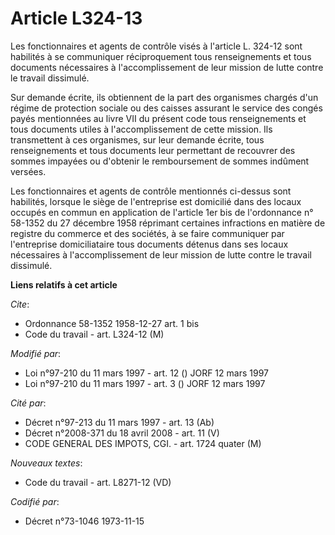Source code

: # Article L324-13

Les fonctionnaires et agents de contrôle visés à l'article L. 324-12 sont habilités à se communiquer réciproquement tous
renseignements et tous documents nécessaires à l'accomplissement de leur mission de lutte contre le travail dissimulé.

Sur demande écrite, ils obtiennent de la part des organismes chargés d'un régime de protection sociale ou des caisses
assurant le service des congés payés mentionnées au livre VII du présent code tous renseignements et tous documents utiles à
l'accomplissement de cette mission. Ils transmettent à ces organismes, sur leur demande écrite, tous renseignements et tous
documents leur permettant de recouvrer des sommes impayées ou d'obtenir le remboursement de sommes indûment versées.

Les fonctionnaires et agents de contrôle mentionnés ci-dessus sont habilités, lorsque le siège de l'entreprise est domicilié
dans des locaux occupés en commun en application de l'article 1er bis de l'ordonnance n° 58-1352 du 27 décembre 1958
réprimant certaines infractions en matière de registre du commerce et des sociétés, à se faire communiquer par l'entreprise
domiciliataire tous documents détenus dans ses locaux nécessaires à l'accomplissement de leur mission de lutte contre le
travail dissimulé.

**Liens relatifs à cet article**

_Cite_:

  - Ordonnance 58-1352 1958-12-27 art. 1 bis
  - Code du travail - art. L324-12 (M)

_Modifié par_:

  - Loi n°97-210 du 11 mars 1997 - art. 12 () JORF 12 mars 1997
  - Loi n°97-210 du 11 mars 1997 - art. 3 () JORF 12 mars 1997

_Cité par_:

  - Décret n°97-213 du 11 mars 1997 - art. 13 (Ab)
  - Décret n°2008-371 du 18 avril 2008 - art. 11 (V)
  - CODE GENERAL DES IMPOTS, CGI. - art. 1724 quater (M)

_Nouveaux textes_:

  - Code du travail - art. L8271-12 (VD)

_Codifié par_:

  - Décret n°73-1046 1973-11-15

> Assignment
All lines in the listing above between the line with "Les fonctionnaires et agents de contrôle visés" and the line with "assurant le service", inclusive, should be set down exactly, and no line outside that range.

> The answer
Les fonctionnaires et agents de contrôle visés à l'article L. 324-12 sont habilités à se communiquer réciproquement tous
renseignements et tous documents nécessaires à l'accomplissement de leur mission de lutte contre le travail dissimulé.

Sur demande écrite, ils obtiennent de la part des organismes chargés d'un régime de protection sociale ou des caisses
assurant le service des congés payés mentionnées au livre VII du présent code tous renseignements et tous documents utiles à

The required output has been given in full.